1. (Original post by 786)
The last question where it asked you to show that AB was 3a(root3)/2. Did anyone manage this? The point of intersection was at theta=60, therefore r=3a(1 -cos(theta)) i.e 3a/2. Using simple trigonometry i get AB as twice the given answer. What did i do wrong?
u can draw a triangle with vertices ABO and AB is 2rsin(theta) which gives the answer
2. (Original post by 786)
The last question where it asked you to show that AB was 3a(root3)/2. Did anyone manage this? The point of intersection was at theta=60, therefore r=3a(1 -cos(theta)) i.e 3a/2. Using simple trigonometry i get AB as twice the given answer.
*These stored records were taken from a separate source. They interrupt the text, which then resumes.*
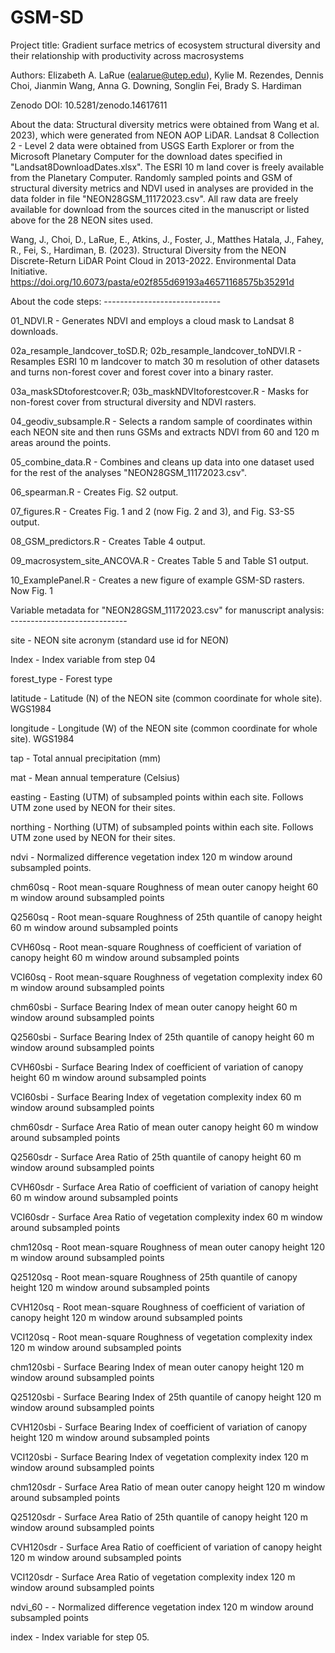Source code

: # GSM-SD
Project title: Gradient surface metrics of ecosystem structural diversity and their relationship with productivity across macrosystems

Authors: Elizabeth A. LaRue (ealarue@utep.edu), Kylie M. Rezendes, Dennis Choi, Jianmin Wang, Anna G. Downing, Songlin Fei, Brady S. Hardiman

Zenodo DOI: 10.5281/zenodo.14617611

About the data:
Structural diversity metrics were obtained from Wang et al. 2023), which were generated from NEON AOP LiDAR. Landsat 8 Collection 2 - Level 2 data were obtained from USGS Earth Explorer or from the Microsoft Planetary Computer for the download dates specified in "Landsat8DownloadDates.xlsx". The ESRI 10 m land cover is freely available from the Planetary Computer. Randomly sampled points and GSM of structural diversity metrics and NDVI used in analyses are provided in the data folder in file "NEON28GSM_11172023.csv". All raw data are freely available for download from the sources cited in the manuscript or listed above for the 28 NEON sites used. 

Wang, J., Choi, D., LaRue, E., Atkins, J., Foster, J., Matthes Hatala, J., Fahey, R., Fei, S., Hardiman, B. (2023). Structural Diversity from the NEON Discrete-Return LiDAR Point Cloud in 2013-2022. Environmental Data Initiative. https://doi.org/10.6073/pasta/e02f855d69193a46571168575b35291d

About the code steps: -----------------------------

01_NDVI.R - Generates NDVI and employs a cloud mask to Landsat 8 downloads. 

02a_resample_landcover_toSD.R; 02b_resample_landcover_toNDVI.R - Resamples ESRI 10 m landcover to match 30 m resolution of other datasets and turns non-forest cover and forest cover into a binary raster.

03a_maskSDtoforestcover.R; 03b_maskNDVItoforestcover.R - Masks for non-forest cover from structural diversity and NDVI rasters.

04_geodiv_subsample.R - Selects a random sample of coordinates within each NEON site and then runs GSMs and extracts NDVI from 60 and 120 m areas around the points. 

05_combine_data.R - Combines and cleans up data into one dataset used for the rest of the analyses "NEON28GSM_11172023.csv". 

06_spearman.R - Creates Fig. S2 output.

07_figures.R - Creates Fig. 1 and 2 (now Fig. 2 and 3), and Fig. S3-S5 output. 

08_GSM_predictors.R - Creates Table 4 output. 

09_macrosystem_site_ANCOVA.R - Creates Table 5 and Table S1 output. 

10_ExamplePanel.R - Creates a new figure of example GSM-SD rasters. Now Fig. 1


Variable metadata for "NEON28GSM_11172023.csv" for manuscript analysis: -----------------------------

site - NEON site acronym (standard use id for NEON)	

Index - Index variable from step 04

forest_type - Forest type	 

latitude - Latitude (N) of the NEON site (common coordinate for whole site). WGS1984 

longitude - Longitude (W) of the NEON site (common coordinate for whole site). WGS1984

tap - Total annual precipitation (mm)	

mat - Mean annual temperature (Celsius)	

easting	- Easting (UTM) of subsampled points within each site. Follows UTM zone used by NEON for their sites. 

northing - Northing (UTM) of subsampled points within each site. Follows UTM zone used by NEON for their sites. 	

ndvi - Normalized difference vegetation index 120 m window around subsampled points.	

chm60sq	- Root mean-square Roughness of mean outer canopy height 60 m window around subsampled points

Q2560sq	- Root mean-square Roughness of 25th quantile of canopy height 60 m window around subsampled points

CVH60sq	- Root mean-square Roughness of coefficient of variation of canopy height 60 m window around subsampled points

VCI60sq	- Root mean-square Roughness of vegetation complexity index 60 m window around subsampled points

chm60sbi - Surface Bearing Index of mean outer canopy height 60 m window around subsampled points 	

Q2560sbi - Surface Bearing Index of 25th quantile of canopy height 60 m window around subsampled points	

CVH60sbi - Surface Bearing Index of coefficient of variation of canopy height 60 m window around subsampled points	

VCI60sbi - Surface Bearing Index of vegetation complexity index	60 m window around subsampled points

chm60sdr - Surface Area Ratio of mean outer canopy height 60 m window around subsampled points

Q2560sdr - Surface Area Ratio of 25th quantile of canopy height	60 m window around subsampled points

CVH60sdr - Surface Area Ratio of coefficient of variation of canopy height 60 m window around subsampled points	

VCI60sdr - Surface Area Ratio of vegetation complexity index 60 m window around subsampled points	

chm120sq - Root mean-square Roughness of mean outer canopy height 120 m window around subsampled points	

Q25120sq - Root mean-square Roughness of 25th quantile of canopy height	120 m window around subsampled points

CVH120sq - Root mean-square Roughness of coefficient of variation of canopy height 120 m window around subsampled points	

VCI120sq - Root mean-square Roughness of vegetation complexity index 120 m window around subsampled points	

chm120sbi - Surface Bearing Index of mean outer canopy height 120 m window around subsampled points	

Q25120sbi - Surface Bearing Index of 25th quantile of canopy height 120 m window around subsampled points	

CVH120sbi - Surface Bearing Index of coefficient of variation of canopy height 120 m window around subsampled points	

VCI120sbi - Surface Bearing Index of vegetation complexity index 120 m window around subsampled points	

chm120sdr - Surface Area Ratio of mean outer canopy height 120 m window around subsampled points	

Q25120sdr - Surface Area Ratio of 25th quantile of canopy height 120 m window around subsampled points	

CVH120sdr - Surface Area Ratio of coefficient of variation of canopy height 120 m window around subsampled points	

VCI120sdr - Surface Area Ratio of vegetation complexity index 120 m window around subsampled points	

ndvi_60	- - Normalized difference vegetation index 120 m window around subsampled points

index - Index variable for step 05.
What did i do wrong?
AB = 2 times the y value at B (3a/2,Pi/3)
y = r Sin (-)
r=3a(1 - Cos(-))

y = 3a(1 - Cos(-))Sin(-)

Cos(Pi/3) = 0.5 and Sin(Pi/3) = Sqrt(3)/2

=============

y = 3a(1-0.5) X Sqrt(3)/2
y = 3a/2 X Sqrt(3)/2
y = 3aSqrt(3)/4

Double y to get full distance from A to B.

AB = 3aSqrt(3)/4 X 2
AB = 3aSqrt(3)/2
QED
3. A very pedantic question i know, but does anyone know if you lose a mark for omitting the cm^2 from an answer? (I did this for the last part of the last question)
4. (Original post by 786)
Why is AB 2rsin(theta)?
the y-coordinate of B is rsin(theta) and so AB is its double (A,B have the same x-coordinate)
5. (Original post by sam99)
A very pedantic question i know, but does anyone know if you lose a mark for omitting the cm^2 from an answer? (I did this for the last part of the last question)
yup
a is actually root3 cm

so the area has the unit of cm^2
6. (Original post by keisiuho)
yup
a is actually root3 cm

so the area has the unit of cm^2
I know it's cm^2, but will i lose a mark for not putting it?
7. These answers may not be entirely accurate, as i did p6 after p4 and have managed to forget half my answers to the first paper.

Q1
a) prove that SUM (r+1)(r+5) = 1/6n(2n+7)(n+7)
b) sum it from r=10 to n=40

I just used the standard results as it was only worth 3 or 4 marks.
SUM (r+1)(r+5) = SUM r^2 + 6 SUM r + 5 SUM 1
Then just put in the standard results, multiply out, and then refactorise to get the above result.

Q2
a) use linear interpolation on {1, 2}
b) use newton raphson with a=1

Just used the standard results for linear interpolation, and newton raphson is in the formula booklet.

Q3
a) so ab = 15
b) find roots of z^2 + 6z -30i (not sure bout middle term)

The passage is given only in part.